EUROPEAN EQUITY UPDATE: Stocks soft and on track for a week of sizable losses
Analysis details (09:25)
- Stocks in Europe are once again on the backfoot (Stoxx 600 -0.8%) with the Stoxx 600 on track to close the week out with losses of around 3%. Losses for the complex have been via a myriad of factors including, surging bond yields, geopolitical angst and a busy corporate earnings slate. For today’s session there has been a lot of focus on the European consumer sector with Bruno Cucinelli (+3.8%) top of the Stoxx 600 after well-received 9M earnings and an increase to its FY23 revenue guidance. At the other end of the spectrum, Salvatore Ferragamo (-3.5%) is on the backfoot after reporting a drop in 9M sales and with the CEO noting they do not see potential for major improvements for sales growth in the near term; other consumer-related earnings include L'Oréal (-0.5%) and EssilorLuxottica (-0.4%). From a sectoral standpoint, Basic Resources are the clear laggard in Europe, followed by Travel & Leisure amid post-earnings losses in IHG (-3.1%). Healthcare is the only sector in the green in what appears to be more of a bounceback from yesterday’s Roche-led losses. UBS (-3%) is reportedly preparing for the next wave of job cuts, with the group reportedly eyeing 10% of support staff, according to Bloomberg.
- APAC stocks mostly declined after the losses on Wall St where the curve steepened as markets digested various comments from Fed Chair Powell and with sentiment pressured by the escalating geopolitical situation. ASX 200 (-1.2%) was dragged lower with broad weakness seen across all sectors aside from energy which is kept afloat by the geopolitical risk premium uplift in oil prices. Nikkei 225 (-0.5%) retreated at the open but then gradually pared its losses amid reports of potential temporary income tax cuts and with participants also digesting the latest Japanese CPI data which printed mostly firmer than expected but softened from the previous month’s pace. Hang Seng (-0.7%) and Shanghai Comp. (-0.7%) were subdued albeit with the downside cushioned after the PBoC’s actions in which it unsurprisingly maintained its benchmark lending rates but boosted liquidity in the interbank market with its largest-ever open market operation net daily injection.

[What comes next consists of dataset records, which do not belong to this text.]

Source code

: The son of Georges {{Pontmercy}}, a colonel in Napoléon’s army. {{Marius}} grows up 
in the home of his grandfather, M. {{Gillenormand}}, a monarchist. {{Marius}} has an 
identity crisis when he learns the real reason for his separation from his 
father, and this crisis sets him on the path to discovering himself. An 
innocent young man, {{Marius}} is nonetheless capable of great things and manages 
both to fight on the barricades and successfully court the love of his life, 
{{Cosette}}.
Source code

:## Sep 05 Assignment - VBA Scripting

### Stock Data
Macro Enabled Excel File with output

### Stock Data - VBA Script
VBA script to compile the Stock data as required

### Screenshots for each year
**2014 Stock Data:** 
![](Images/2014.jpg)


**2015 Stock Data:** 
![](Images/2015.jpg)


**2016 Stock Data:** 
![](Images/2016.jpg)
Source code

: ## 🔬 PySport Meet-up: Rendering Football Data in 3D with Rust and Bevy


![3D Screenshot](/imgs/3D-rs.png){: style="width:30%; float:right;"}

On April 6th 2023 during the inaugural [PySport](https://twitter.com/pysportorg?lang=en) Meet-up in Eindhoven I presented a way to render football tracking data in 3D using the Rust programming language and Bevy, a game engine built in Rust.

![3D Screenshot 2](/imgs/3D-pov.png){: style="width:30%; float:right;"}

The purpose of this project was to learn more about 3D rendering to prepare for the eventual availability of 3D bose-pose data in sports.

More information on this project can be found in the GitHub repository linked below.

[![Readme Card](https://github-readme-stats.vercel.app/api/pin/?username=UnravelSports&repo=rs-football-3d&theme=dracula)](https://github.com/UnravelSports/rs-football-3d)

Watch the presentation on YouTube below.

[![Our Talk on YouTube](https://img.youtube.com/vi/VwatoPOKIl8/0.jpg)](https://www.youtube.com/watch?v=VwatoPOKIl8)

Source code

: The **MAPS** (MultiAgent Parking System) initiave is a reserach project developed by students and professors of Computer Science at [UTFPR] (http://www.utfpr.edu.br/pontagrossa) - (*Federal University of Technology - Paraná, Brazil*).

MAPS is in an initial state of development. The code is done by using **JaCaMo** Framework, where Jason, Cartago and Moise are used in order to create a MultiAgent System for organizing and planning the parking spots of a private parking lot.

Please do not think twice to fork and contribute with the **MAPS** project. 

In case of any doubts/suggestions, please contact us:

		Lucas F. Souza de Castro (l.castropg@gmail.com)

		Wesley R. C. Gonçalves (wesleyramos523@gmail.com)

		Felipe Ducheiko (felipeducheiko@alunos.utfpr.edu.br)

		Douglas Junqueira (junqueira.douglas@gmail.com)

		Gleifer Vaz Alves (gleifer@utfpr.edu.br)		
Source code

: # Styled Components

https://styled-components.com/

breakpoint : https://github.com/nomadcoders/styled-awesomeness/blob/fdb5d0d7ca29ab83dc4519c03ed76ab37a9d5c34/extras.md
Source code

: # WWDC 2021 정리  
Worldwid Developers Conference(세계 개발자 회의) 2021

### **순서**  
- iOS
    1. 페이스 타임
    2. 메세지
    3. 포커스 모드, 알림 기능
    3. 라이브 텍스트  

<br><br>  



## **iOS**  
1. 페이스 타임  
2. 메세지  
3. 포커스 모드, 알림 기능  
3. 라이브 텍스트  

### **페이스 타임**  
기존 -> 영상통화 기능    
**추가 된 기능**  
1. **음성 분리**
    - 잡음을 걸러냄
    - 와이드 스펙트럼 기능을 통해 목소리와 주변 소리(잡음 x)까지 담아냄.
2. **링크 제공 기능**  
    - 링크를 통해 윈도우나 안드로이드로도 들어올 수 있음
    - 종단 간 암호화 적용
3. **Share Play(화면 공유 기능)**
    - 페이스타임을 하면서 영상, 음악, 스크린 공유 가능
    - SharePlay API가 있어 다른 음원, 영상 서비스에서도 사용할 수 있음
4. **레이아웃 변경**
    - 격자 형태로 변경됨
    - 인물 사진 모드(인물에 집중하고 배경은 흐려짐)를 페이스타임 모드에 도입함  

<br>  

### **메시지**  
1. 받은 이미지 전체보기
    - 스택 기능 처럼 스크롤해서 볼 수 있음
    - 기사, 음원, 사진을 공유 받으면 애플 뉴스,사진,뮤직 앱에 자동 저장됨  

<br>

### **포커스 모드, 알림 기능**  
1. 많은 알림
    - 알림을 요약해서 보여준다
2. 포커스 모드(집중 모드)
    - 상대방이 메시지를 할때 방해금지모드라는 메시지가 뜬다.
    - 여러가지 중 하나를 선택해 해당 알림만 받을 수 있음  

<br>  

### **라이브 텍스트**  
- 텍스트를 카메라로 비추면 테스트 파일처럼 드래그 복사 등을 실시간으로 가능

- US equity futures have extended the downside seen during yesterday’s session with the ES (-0.2%) moving below the 4300 mark. The highlight of yesterday’s session came via Fed Chair Powell, who initially adopted a dovish tone by noting the Fed is proceeding carefully and is attentive to the move higher in bond yields before making hawkishly perceived comments that he believes policy is not too tight. The after-hours earnings slate yesterday was a quieter one with focus for today’s pre-market docket seeing reports from RF, SLB and AXP. Earnings from the latter will be of great importance to the market given comments earlier in the week from Bank of America which highlighted that US consumer spending is slowing. Some desks have also made the observation that such comments are in contrast to hard data such as Tuesday’s hot US retail sales print, therefore any further clarity on the state of the consumer will be of use to the market, particularly given today’s light macro calendar which is devoid of tier 1 macro releases. The speaker slate includes 2023 voter Harker and 2024 non-voter Mester, albeit at this stage given the sheer volume of Fed speak we have seen this week it is hard to see their comments having a material impact on the market.